The study found that users fell for phishing scams three times more frequently than they downloaded trojans. On average, 29 out of every 10,000 enterprise users clicked on a phishing link each month. Cloud apps and shopping sites were among the top targets for phishing attacks. Trojans, on the other hand, were downloaded at a rate of 11 per month per 10,000 users, resulting in potential malware infections.
These findings highlight the need for organizations to invest in reducing the risk of social engineering attacks. Employee awareness training and the deployment of anti-phishing technologies can help organizations protect themselves from these common threats.

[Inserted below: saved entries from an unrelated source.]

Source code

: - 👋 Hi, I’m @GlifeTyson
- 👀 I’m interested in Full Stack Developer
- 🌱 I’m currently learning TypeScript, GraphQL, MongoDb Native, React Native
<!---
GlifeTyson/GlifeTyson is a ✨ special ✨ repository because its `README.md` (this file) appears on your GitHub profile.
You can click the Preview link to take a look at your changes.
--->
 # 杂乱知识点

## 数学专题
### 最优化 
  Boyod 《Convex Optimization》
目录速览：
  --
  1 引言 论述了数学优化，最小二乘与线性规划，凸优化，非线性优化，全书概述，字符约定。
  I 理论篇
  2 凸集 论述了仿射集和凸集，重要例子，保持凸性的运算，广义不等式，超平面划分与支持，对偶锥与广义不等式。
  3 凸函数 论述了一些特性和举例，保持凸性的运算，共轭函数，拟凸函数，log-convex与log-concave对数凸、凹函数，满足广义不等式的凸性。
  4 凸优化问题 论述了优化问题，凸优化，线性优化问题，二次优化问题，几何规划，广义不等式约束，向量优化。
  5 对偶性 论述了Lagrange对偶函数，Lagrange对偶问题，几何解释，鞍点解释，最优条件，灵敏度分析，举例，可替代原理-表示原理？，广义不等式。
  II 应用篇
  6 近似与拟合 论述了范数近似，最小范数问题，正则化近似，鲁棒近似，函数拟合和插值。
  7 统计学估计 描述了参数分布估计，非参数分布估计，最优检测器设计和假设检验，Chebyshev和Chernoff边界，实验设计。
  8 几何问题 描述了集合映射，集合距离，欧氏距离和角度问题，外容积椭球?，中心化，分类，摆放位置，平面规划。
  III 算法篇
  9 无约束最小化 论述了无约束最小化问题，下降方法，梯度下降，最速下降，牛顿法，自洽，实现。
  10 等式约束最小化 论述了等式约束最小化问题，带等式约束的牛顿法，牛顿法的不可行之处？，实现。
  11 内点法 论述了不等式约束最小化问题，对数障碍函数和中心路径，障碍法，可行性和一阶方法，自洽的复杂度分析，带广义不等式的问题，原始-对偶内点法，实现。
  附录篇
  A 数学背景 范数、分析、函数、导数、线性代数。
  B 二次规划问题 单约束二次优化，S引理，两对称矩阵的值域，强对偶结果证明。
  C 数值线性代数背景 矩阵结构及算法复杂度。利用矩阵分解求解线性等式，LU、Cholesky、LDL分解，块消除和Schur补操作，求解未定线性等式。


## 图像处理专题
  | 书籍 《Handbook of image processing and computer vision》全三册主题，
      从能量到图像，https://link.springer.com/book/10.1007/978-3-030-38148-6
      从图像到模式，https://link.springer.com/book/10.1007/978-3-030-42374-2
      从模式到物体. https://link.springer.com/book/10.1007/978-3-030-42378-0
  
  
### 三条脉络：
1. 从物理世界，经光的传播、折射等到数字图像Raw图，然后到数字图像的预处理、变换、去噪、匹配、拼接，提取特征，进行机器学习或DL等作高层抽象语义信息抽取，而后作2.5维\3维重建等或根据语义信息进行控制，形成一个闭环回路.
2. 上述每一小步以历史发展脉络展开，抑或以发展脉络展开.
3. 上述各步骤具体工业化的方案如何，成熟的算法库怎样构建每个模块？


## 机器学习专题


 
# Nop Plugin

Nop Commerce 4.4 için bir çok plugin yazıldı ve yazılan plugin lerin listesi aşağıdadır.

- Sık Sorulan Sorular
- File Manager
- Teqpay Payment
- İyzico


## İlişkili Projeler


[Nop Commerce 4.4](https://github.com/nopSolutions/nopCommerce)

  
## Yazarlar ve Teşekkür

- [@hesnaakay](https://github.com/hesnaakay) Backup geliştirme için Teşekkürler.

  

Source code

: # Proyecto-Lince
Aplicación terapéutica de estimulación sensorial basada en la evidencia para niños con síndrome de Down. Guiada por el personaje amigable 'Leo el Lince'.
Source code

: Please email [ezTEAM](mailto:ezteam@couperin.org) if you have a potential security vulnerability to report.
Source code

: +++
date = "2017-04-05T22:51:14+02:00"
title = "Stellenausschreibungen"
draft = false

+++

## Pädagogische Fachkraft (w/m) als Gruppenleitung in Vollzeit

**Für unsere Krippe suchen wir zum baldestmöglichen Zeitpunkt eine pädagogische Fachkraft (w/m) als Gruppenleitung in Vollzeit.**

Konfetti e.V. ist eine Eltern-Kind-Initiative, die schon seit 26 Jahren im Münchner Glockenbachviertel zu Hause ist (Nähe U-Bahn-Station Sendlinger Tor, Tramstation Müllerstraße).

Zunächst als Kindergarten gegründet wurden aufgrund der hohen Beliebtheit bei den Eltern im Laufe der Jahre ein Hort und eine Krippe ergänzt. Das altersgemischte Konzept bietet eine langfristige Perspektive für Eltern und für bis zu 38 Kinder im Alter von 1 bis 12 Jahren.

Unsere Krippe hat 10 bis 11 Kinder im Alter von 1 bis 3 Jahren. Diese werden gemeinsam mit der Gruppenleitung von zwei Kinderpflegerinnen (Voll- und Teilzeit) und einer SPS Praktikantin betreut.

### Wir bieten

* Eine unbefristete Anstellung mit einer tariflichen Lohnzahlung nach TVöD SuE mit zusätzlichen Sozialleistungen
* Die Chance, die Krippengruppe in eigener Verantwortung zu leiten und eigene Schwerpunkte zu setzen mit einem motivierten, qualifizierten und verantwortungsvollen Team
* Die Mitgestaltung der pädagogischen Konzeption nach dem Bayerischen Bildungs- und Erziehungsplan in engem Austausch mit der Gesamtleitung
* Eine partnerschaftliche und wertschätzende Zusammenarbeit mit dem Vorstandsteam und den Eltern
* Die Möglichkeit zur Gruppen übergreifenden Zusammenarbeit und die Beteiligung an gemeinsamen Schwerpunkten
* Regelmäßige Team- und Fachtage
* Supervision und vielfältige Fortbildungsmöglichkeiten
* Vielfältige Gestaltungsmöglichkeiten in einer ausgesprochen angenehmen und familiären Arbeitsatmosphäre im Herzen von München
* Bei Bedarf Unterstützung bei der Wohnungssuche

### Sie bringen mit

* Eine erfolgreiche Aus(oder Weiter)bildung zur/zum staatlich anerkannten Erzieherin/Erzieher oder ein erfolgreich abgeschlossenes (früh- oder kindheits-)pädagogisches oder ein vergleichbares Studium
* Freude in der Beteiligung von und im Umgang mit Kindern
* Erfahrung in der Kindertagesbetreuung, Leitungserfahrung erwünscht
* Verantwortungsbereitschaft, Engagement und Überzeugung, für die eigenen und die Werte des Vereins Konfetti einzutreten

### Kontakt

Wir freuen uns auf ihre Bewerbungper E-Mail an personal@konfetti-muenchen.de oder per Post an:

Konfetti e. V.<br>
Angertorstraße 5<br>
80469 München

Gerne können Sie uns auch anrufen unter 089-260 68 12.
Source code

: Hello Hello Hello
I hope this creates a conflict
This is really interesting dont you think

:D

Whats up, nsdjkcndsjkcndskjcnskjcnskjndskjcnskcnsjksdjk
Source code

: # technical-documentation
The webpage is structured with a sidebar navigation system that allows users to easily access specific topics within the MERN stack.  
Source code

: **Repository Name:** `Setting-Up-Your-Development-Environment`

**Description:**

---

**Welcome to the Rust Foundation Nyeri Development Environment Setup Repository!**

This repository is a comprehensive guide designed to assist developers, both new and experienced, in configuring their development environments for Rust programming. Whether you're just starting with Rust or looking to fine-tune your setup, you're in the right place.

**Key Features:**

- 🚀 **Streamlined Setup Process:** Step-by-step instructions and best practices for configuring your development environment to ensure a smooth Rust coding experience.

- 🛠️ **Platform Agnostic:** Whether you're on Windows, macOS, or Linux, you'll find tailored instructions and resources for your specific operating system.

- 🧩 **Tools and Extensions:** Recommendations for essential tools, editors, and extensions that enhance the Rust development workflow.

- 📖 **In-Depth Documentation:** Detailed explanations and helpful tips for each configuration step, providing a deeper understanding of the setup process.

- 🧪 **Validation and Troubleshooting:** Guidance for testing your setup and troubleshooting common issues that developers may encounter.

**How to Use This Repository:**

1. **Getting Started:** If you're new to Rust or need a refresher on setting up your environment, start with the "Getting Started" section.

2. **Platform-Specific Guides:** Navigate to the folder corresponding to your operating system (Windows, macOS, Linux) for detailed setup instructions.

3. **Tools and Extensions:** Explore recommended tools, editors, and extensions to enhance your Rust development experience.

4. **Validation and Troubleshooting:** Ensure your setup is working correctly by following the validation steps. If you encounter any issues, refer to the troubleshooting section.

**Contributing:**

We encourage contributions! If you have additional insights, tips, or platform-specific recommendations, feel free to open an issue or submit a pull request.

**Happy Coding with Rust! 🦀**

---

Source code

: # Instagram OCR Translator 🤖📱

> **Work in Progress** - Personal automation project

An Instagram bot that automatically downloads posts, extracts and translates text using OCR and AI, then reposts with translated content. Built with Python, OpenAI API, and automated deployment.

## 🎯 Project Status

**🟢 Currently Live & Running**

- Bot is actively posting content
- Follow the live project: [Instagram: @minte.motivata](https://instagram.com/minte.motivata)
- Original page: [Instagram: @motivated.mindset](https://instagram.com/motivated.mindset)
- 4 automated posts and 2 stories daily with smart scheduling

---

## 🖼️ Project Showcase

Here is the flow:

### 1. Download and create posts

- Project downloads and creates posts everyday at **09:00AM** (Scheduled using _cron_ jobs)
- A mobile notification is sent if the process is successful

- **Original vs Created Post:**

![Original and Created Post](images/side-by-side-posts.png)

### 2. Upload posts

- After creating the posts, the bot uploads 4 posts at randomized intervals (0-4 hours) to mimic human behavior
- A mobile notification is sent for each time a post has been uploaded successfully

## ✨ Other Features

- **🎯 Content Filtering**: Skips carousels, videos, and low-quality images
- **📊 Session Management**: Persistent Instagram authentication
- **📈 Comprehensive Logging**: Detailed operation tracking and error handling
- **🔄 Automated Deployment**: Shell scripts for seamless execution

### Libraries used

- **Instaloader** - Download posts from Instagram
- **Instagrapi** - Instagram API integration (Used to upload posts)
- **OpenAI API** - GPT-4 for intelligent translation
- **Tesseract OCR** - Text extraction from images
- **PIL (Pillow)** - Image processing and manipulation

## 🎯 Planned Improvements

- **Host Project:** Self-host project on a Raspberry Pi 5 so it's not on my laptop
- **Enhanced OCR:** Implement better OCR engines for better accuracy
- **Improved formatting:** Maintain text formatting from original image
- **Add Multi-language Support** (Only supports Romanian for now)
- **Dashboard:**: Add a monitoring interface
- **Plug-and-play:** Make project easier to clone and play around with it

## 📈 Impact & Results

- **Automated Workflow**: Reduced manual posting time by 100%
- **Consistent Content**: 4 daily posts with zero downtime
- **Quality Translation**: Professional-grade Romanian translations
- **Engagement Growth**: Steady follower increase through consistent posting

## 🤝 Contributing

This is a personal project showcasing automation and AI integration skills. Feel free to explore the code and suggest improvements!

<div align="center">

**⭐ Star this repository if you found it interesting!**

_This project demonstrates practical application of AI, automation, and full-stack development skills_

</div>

Adversaries in the Spotlight: Geopolitical and Criminal Activity
The majority of adversary activity observed by Netskope in 2023 was driven by criminal motives. Geopolitical adversaries were most active in regions like Asia and Latin America. Russian-based criminal adversary groups were found to be the most prevalent, while Chinese-based geopolitical threat groups primarily targeted victims in Asia, especially Singapore.
One tool commonly used by threat groups for maintaining persistence and deploying malware was Cobalt Strike. This tool allowed threat actors to extort victims through various means, including ransomware, infostealers, and wipers. Netskope’s Threat Research Labs provides detailed profiles on the top five adversaries observed, including specific campaigns and activities.
Based on these observations, Netskope predicts a continuation of social engineering tricks and attacks targeting cloud app adoption in the coming year.
Recommendations for Organizations: Enhancing Security Against Emerging Threats
To combat the top trends and threats identified in the report, Netskope recommends several key steps for organizations:
1. Limit access to apps that serve a legitimate business purpose and establish a review and approval process for new apps. Continuous monitoring processes can help identify misuse or compromised apps.
2. Ensure the safe enablement and adoption of AI apps by identifying permissible apps and implementing controls that empower users to use them effectively while mitigating risks.
3. Continue investing in reducing the risk of social engineering attacks through security awareness training and the use of anti-phishing technology.
By following these recommendations, organizations can enhance their security posture and better defend against emerging threats in the evolving landscape of cloud apps and AI technology.
Read more:
– Netskope’s annual Cloud & Threat Report
– Netskope’s Threat Research Hub
Analyst comment
Generative AI Adoption: Positive news with rapid growth in adoption. Market prediction: Increased usage and integration of generative AI apps, but concerns about data security will drive the implementation of advanced data security capabilities.
Rising Cloud App Risks: Negative news with increased adoption of cloud apps. Market prediction: Organizations need to mitigate security vulnerabilities associated with cloud apps through continuous monitoring and detection of misuse.
Top Threats Faced by Enterprises: Neutral news with focus on social engineering attacks. Market prediction: Organizations will invest in reducing social engineering risks through awareness training and anti-phishing technologies.
Adversaries in the Spotlight: Negative news with criminal activities observed. Market prediction: Continued social engineering attacks and cloud app targeting by threat groups.
Recommendations for Organizations: Positive news with security enhancement steps. Market prediction: Organizations will implement access limitations, establish review processes, invest in AI app security, and focus on reducing social engineering risks.